Trump auto tariffs would slam Canada as trade rhetoric heats up

President Donald Trump's heightened attacks on Canadian Prime Minister Justin Trudeau are raising concerns that he might follow through on threats to impose auto tariffs, a move that would devastate the car industry in Canada and lead to higher U.S. prices.

The Trump administration's pledge to consider tariffs on all imported vehicles took on more urgency last weekend after Trump and his advisers accused Trudeau of "bad faith diplomacy" for his trade comments following a meeting of Group of Seven leaders in Quebec.

"I have instructed our U.S. Reps not to endorse the Communique as we look at Tariffs on automobiles flooding the U.S. Market!" Trump tweeted Saturday, June 9, evening while en route to Singapore aboard Air Force One. "Very dishonest & weak," he said of Trudeau.

Trump has asked the U.S. Commerce Department to review whether vehicle imports threaten national security, which would add to levies already imposed on steel and aluminum. The car tariffs could apply to all countries, including Nafta partners Mexico and Canada, the two biggest exporters of autos to the U.S.

"I think we are all sitting with bated breath hoping that cooler heads prevail, but most of us believe there's an equal chance that they won't," said Dennis DesRosiers, president of DesRosiers Automotive Consultants Inc. in Richmond Hill, Ontario.
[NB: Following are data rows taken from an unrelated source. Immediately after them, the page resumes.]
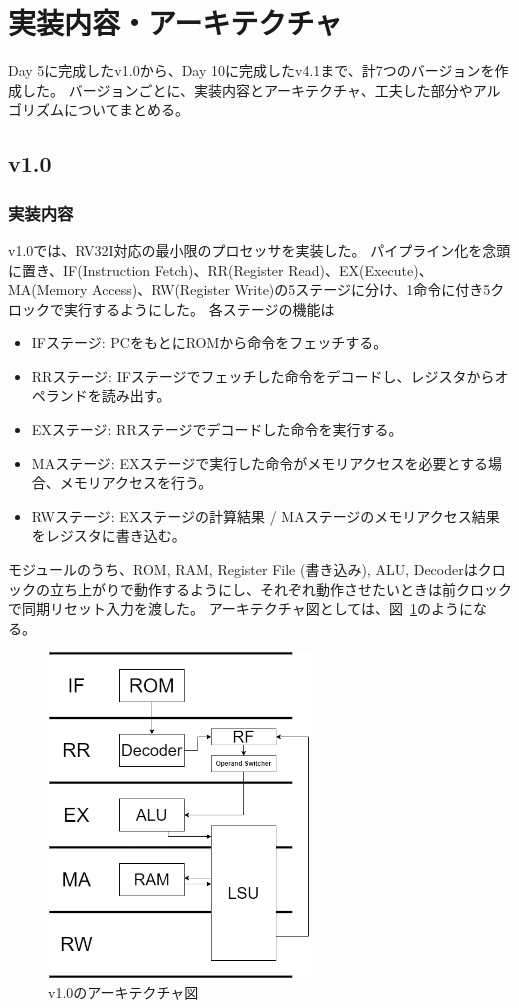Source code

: \documentclass[dvipdfmx,10pt,a4paper,titlepage]{jsarticle}
\begin{document}
    \section{実装内容・アーキテクチャ}
    Day 5に完成したv1.0から、Day 10に完成したv4.1まで、計7つのバージョンを作成した。
    バージョンごとに、実装内容とアーキテクチャ、工夫した部分やアルゴリズムについてまとめる。
    \subsection{v1.0}
    \subsubsection{実装内容}
    v1.0では、RV32I対応の最小限のプロセッサを実装した。
    パイプライン化を念頭に置き、IF(Instruction Fetch)、RR(Register Read)、EX(Execute)、MA(Memory Access)、RW(Register Write)の5ステージに分け、1命令に付き5クロックで実行するようにした。
    各ステージの機能は
    \begin{itemize}
        \item IFステージ: PCをもとにROMから命令をフェッチする。
        \item RRステージ: IFステージでフェッチした命令をデコードし、レジスタからオペランドを読み出す。
        \item EXステージ: RRステージでデコードした命令を実行する。
        \item MAステージ: EXステージで実行した命令がメモリアクセスを必要とする場合、メモリアクセスを行う。
        \item RWステージ: EXステージの計算結果 / MAステージのメモリアクセス結果をレジスタに書き込む。
    \end{itemize}
    モジュールのうち、ROM, RAM, Register File (書き込み), ALU, Decoderはクロックの立ち上がりで動作するようにし、それぞれ動作させたいときは前クロックで同期リセット入力を渡した。
    アーキテクチャ図としては、図~\ref{fig:v1.0}のようになる。
    \begin{figure}[h]
        \centering
        \includegraphics[width=7cm]{figure/v1.0.png}
        \caption{v1.0のアーキテクチャ図}\label{fig:v1.0}
    \end{figure}
\end{document}
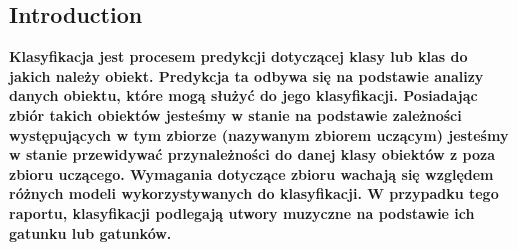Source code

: \begin{multicols}{2}
\tableofcontents
\section{Introduction}
\textbf{ Klasyfikacja jest procesem predykcji dotyczącej klasy 
lub klas do jakich należy obiekt. Predykcja ta odbywa 
się na podstawie analizy danych obiektu, które mogą służyć do jego
 klasyfikacji. Posiadając zbiór takich obiektów jesteśmy w stanie na 
 podstawie zależności występujących w tym zbiorze (nazywanym zbiorem uczącym)
  jesteśmy w stanie przewidywać przynależności do danej klasy obiektów z poza
   zbioru uczącego. Wymagania dotyczące zbioru wachają się względem różnych 
   modeli wykorzystywanych do klasyfikacji. W przypadku tego raportu, klasyfikacji
    podlegają utwory muzyczne na podstawie ich gatunku lub gatunków.
}
\end{multicols}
The tariffs would have to clear several hurdles before being implemented, including fierce opposition from the industry and Republican lawmakers who tend to favor fewer and lower taxes.

Yet after White House trade adviser Peter Navarro said there's a "special place in hell" for foreign leaders like Trudeau who engage in bad faith with Trump, Canada's auto sector may be more at risk.

Motor vehicles and parts were Canada's biggest export after energy products, representing about 16 percent of the C$7.4 billion ($5.7 billion) in shipments over the first four months of this year. The Canadian auto industry directly employs about 130,000 people and contributes more than C$20 billion annually to gross domestic product, according to the Canadian Vehicles Manufacturers' Association, which represents the Canadian arms of General Motors Co., Ford Motor Co. and Fiat Chrysler Automobiles NV.

If the tariffs are implemented, they would shave about 0.6 percent off Canadian economic growth, estimated Brett House, deputy chief economist at Bank of Nova Scotia.

With the economy growing at about 2.2 percent, that's lopping off more than a quarter of growth, he said. "There's no question it would be felt."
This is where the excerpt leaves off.